I don't think you can use Pearson's correlation because it is used for continuous variables. Your variables are ordinal, so a test like Spearman's would be more appropriate. However I don't think that tests for ordinal variables would be appropriate either, because your variables are also cyclical, in the sense that Hour_ofDay=23
and Hour_ofDay=1
are really just 2 hours apart, but for the Spearman's test they would be considered 22 hours apart.
I think in this case it would be more appropriate to look at the distribution of the distance (measured in hours) between the two variables.

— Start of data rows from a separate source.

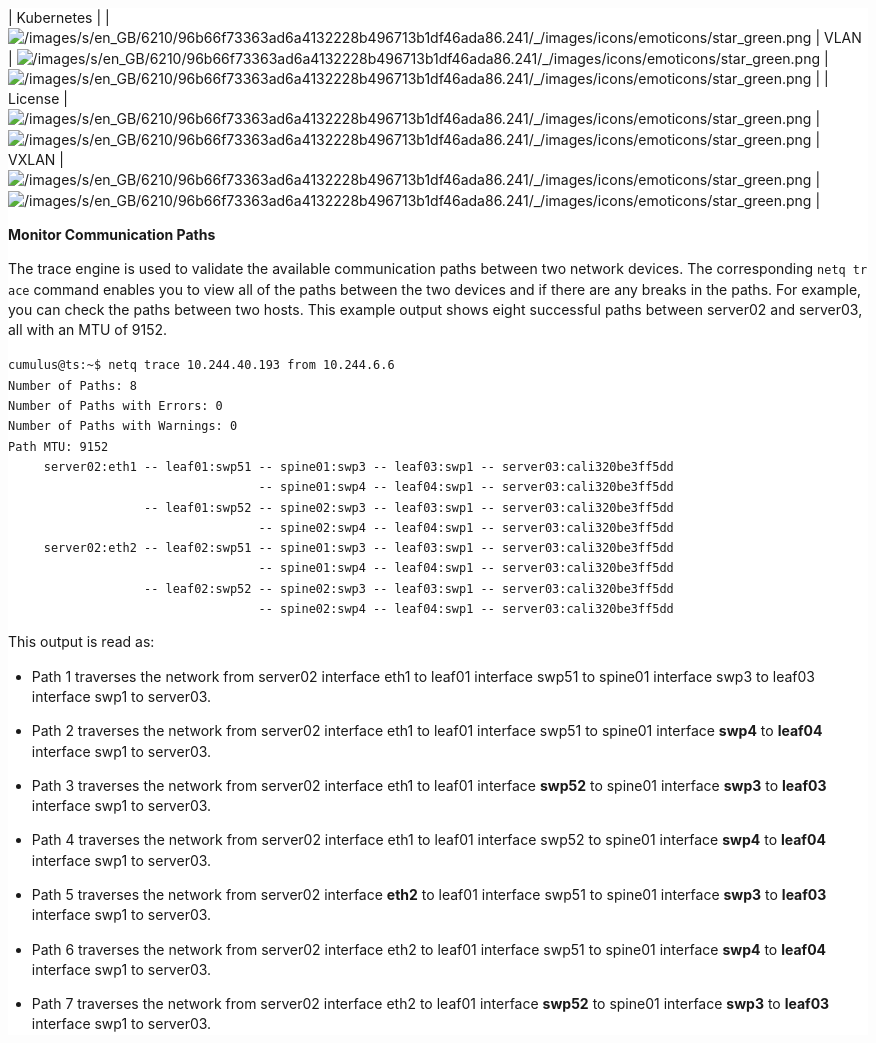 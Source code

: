 | Kubernetes           |                                                                                                                                                                                                                            | ![/images/s/en\_GB/6210/96b66f73363ad6a4132228b496713b1df46ada86.241/\_/images/icons/emoticons/star\_green.png](/images/s/en_GB/6210/96b66f73363ad6a4132228b496713b1df46ada86.241/_/images/icons/emoticons/star_green.png) | VLAN                 | ![/images/s/en\_GB/6210/96b66f73363ad6a4132228b496713b1df46ada86.241/\_/images/icons/emoticons/star\_green.png](/images/s/en_GB/6210/96b66f73363ad6a4132228b496713b1df46ada86.241/_/images/icons/emoticons/star_green.png) | ![/images/s/en\_GB/6210/96b66f73363ad6a4132228b496713b1df46ada86.241/\_/images/icons/emoticons/star\_green.png](/images/s/en_GB/6210/96b66f73363ad6a4132228b496713b1df46ada86.241/_/images/icons/emoticons/star_green.png) |
| License              | ![/images/s/en\_GB/6210/96b66f73363ad6a4132228b496713b1df46ada86.241/\_/images/icons/emoticons/star\_green.png](/images/s/en_GB/6210/96b66f73363ad6a4132228b496713b1df46ada86.241/_/images/icons/emoticons/star_green.png) | ![/images/s/en\_GB/6210/96b66f73363ad6a4132228b496713b1df46ada86.241/\_/images/icons/emoticons/star\_green.png](/images/s/en_GB/6210/96b66f73363ad6a4132228b496713b1df46ada86.241/_/images/icons/emoticons/star_green.png) | VXLAN                | ![/images/s/en\_GB/6210/96b66f73363ad6a4132228b496713b1df46ada86.241/\_/images/icons/emoticons/star\_green.png](/images/s/en_GB/6210/96b66f73363ad6a4132228b496713b1df46ada86.241/_/images/icons/emoticons/star_green.png) | ![/images/s/en\_GB/6210/96b66f73363ad6a4132228b496713b1df46ada86.241/\_/images/icons/emoticons/star\_green.png](/images/s/en_GB/6210/96b66f73363ad6a4132228b496713b1df46ada86.241/_/images/icons/emoticons/star_green.png) |

**Monitor Communication Paths**

The trace engine is used to validate the available communication paths
between two network devices. The corresponding `netq trace` command
enables you to view all of the paths between the two devices and if
there are any breaks in the paths. For example, you can check the paths
between two hosts. This example output shows eight successful paths
between server02 and server03, all with an MTU of 9152.

    cumulus@ts:~$ netq trace 10.244.40.193 from 10.244.6.6
    Number of Paths: 8
    Number of Paths with Errors: 0
    Number of Paths with Warnings: 0
    Path MTU: 9152
         server02:eth1 -- leaf01:swp51 -- spine01:swp3 -- leaf03:swp1 -- server03:cali320be3ff5dd
                                       -- spine01:swp4 -- leaf04:swp1 -- server03:cali320be3ff5dd
                       -- leaf01:swp52 -- spine02:swp3 -- leaf03:swp1 -- server03:cali320be3ff5dd
                                       -- spine02:swp4 -- leaf04:swp1 -- server03:cali320be3ff5dd
         server02:eth2 -- leaf02:swp51 -- spine01:swp3 -- leaf03:swp1 -- server03:cali320be3ff5dd
                                       -- spine01:swp4 -- leaf04:swp1 -- server03:cali320be3ff5dd
                       -- leaf02:swp52 -- spine02:swp3 -- leaf03:swp1 -- server03:cali320be3ff5dd
                                       -- spine02:swp4 -- leaf04:swp1 -- server03:cali320be3ff5dd

This output is read as:

  - Path 1 traverses the network from server02 interface eth1 to leaf01
    interface swp51 to spine01 interface swp3 to leaf03 interface swp1
    to server03.

  - Path 2 traverses the network from server02 interface eth1 to leaf01
    interface swp51 to spine01 interface **swp4** to **leaf04**
    interface swp1 to server03.

  - Path 3 traverses the network from server02 interface eth1 to leaf01
    interface **swp52** to spine01 interface **swp3** to **leaf03**
    interface swp1 to server03.

  - Path 4 traverses the network from server02 interface eth1 to leaf01
    interface swp52 to spine01 interface **swp4** to **leaf04**
    interface swp1 to server03.

  - Path 5 traverses the network from server02 interface **eth2** to
    leaf01 interface swp51 to spine01 interface **swp3** to **leaf03**
    interface swp1 to server03.

  - Path 6 traverses the network from server02 interface eth2 to leaf01
    interface swp51 to spine01 interface **swp4** to **leaf04**
    interface swp1 to server03.

  - Path 7 traverses the network from server02 interface eth2 to leaf01
    interface **swp52** to spine01 interface **swp3** to **leaf03**
    interface swp1 to server03.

The appropriate distance metric in this case is defined as follows (distance originally defined in the accepted answer to this other question)
import numpy as np
distance = np.sign(a1-a2)*(12 - abs(abs(a1 - a2) - 12))

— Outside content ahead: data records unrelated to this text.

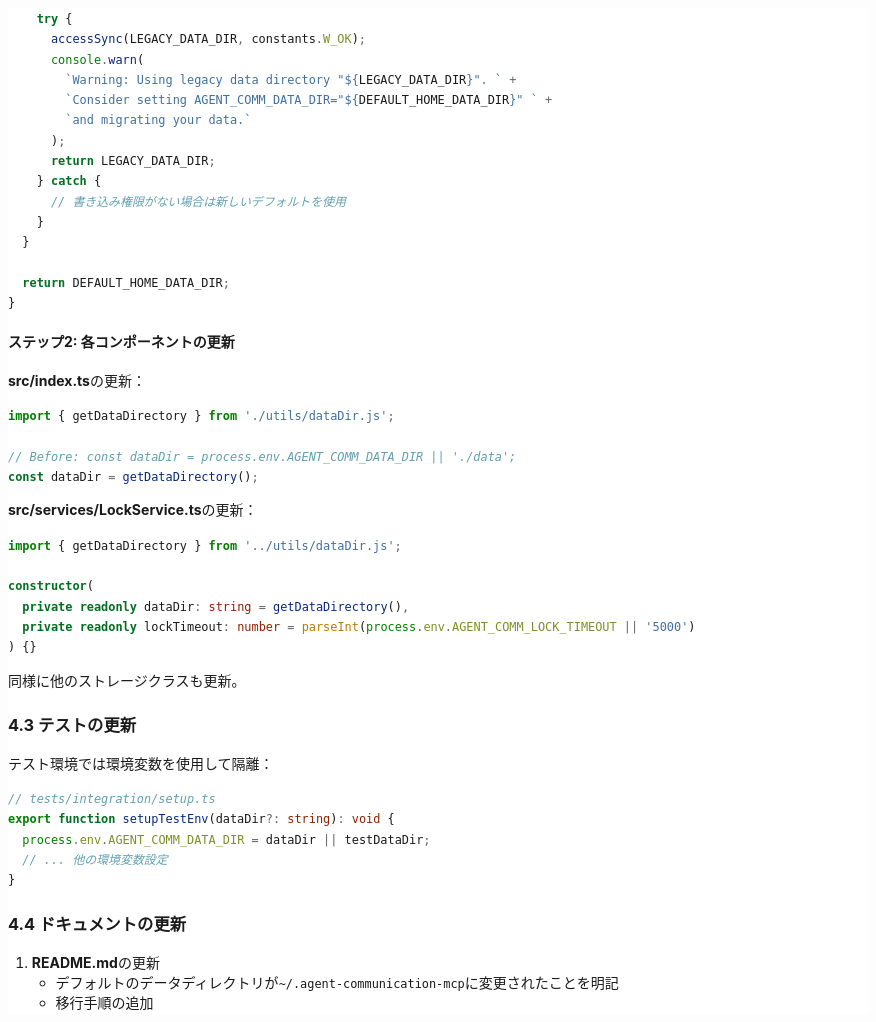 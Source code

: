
 ```typescript
    try {
      accessSync(LEGACY_DATA_DIR, constants.W_OK);
      console.warn(
        `Warning: Using legacy data directory "${LEGACY_DATA_DIR}". ` +
        `Consider setting AGENT_COMM_DATA_DIR="${DEFAULT_HOME_DATA_DIR}" ` +
        `and migrating your data.`
      );
      return LEGACY_DATA_DIR;
    } catch {
      // 書き込み権限がない場合は新しいデフォルトを使用
    }
  }
  
  return DEFAULT_HOME_DATA_DIR;
}
```

#### ステップ2: 各コンポーネントの更新

**src/index.ts**の更新：
```typescript
import { getDataDirectory } from './utils/dataDir.js';

// Before: const dataDir = process.env.AGENT_COMM_DATA_DIR || './data';
const dataDir = getDataDirectory();
```

**src/services/LockService.ts**の更新：
```typescript
import { getDataDirectory } from '../utils/dataDir.js';

constructor(
  private readonly dataDir: string = getDataDirectory(),
  private readonly lockTimeout: number = parseInt(process.env.AGENT_COMM_LOCK_TIMEOUT || '5000')
) {}
```

同様に他のストレージクラスも更新。

### 4.3 テストの更新

テスト環境では環境変数を使用して隔離：
```typescript
// tests/integration/setup.ts
export function setupTestEnv(dataDir?: string): void {
  process.env.AGENT_COMM_DATA_DIR = dataDir || testDataDir;
  // ... 他の環境変数設定
}
```

### 4.4 ドキュメントの更新

1. **README.md**の更新
   - デフォルトのデータディレクトリが`~/.agent-communication-mcp`に変更されたことを明記
   - 移行手順の追加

Where a1 and a2 are your App and Email opening time variables. Note that the variables need to be in the range 0 to 23 for this distance to work.

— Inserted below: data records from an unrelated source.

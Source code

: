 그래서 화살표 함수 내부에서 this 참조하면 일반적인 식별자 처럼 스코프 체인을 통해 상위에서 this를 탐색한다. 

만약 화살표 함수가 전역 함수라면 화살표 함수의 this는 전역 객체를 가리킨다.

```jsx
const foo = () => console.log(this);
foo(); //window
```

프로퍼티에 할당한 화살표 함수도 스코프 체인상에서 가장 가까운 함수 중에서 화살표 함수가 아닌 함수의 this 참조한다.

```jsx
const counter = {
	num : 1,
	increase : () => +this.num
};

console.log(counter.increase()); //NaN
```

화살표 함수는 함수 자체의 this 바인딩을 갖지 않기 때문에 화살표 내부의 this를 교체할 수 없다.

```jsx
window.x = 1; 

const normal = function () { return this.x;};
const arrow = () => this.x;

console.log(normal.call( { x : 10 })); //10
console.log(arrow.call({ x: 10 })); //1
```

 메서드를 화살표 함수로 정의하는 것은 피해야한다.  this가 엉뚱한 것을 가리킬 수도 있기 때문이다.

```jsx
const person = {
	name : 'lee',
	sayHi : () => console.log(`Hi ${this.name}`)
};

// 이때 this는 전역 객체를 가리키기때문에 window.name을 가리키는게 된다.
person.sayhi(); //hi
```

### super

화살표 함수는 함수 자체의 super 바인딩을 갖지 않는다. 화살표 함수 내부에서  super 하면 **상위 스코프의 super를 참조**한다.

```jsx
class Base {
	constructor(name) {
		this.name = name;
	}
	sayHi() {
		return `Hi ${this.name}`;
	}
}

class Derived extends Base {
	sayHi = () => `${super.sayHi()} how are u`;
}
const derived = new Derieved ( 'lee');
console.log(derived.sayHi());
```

Compute this distance for each row, add it as a column to your dataframe and plot it with an histogram.
This histogram will tell you quite a lot about the "correlation" between the two variables.
For example
- No correlation: the histogram will be uniform between -12 and 12
- Instantaneous correlation, i.e. user opens email and app at the same time: the histogram will have a peak at 0
- Anticipated delay, i.e. user opens email 1 hour before app: the histogram will have a peak at 1
- Delayed correlation, i.e. user opens email 1 hour after app: the histogram will have a peak at -1
This visualization will allow you to draw rich conclusions about the relation between App- and Email opening times.
Note: if your variables also include minutes and seconds in a date format you have to convert the variables to numerical. E.g. 01:30 (hour 1 and 30 minutes) becomes 1.5 . Also pay attention to the date format in case you have time expressed in the 12-hour clock (e.g. 6 PM, 1 AM)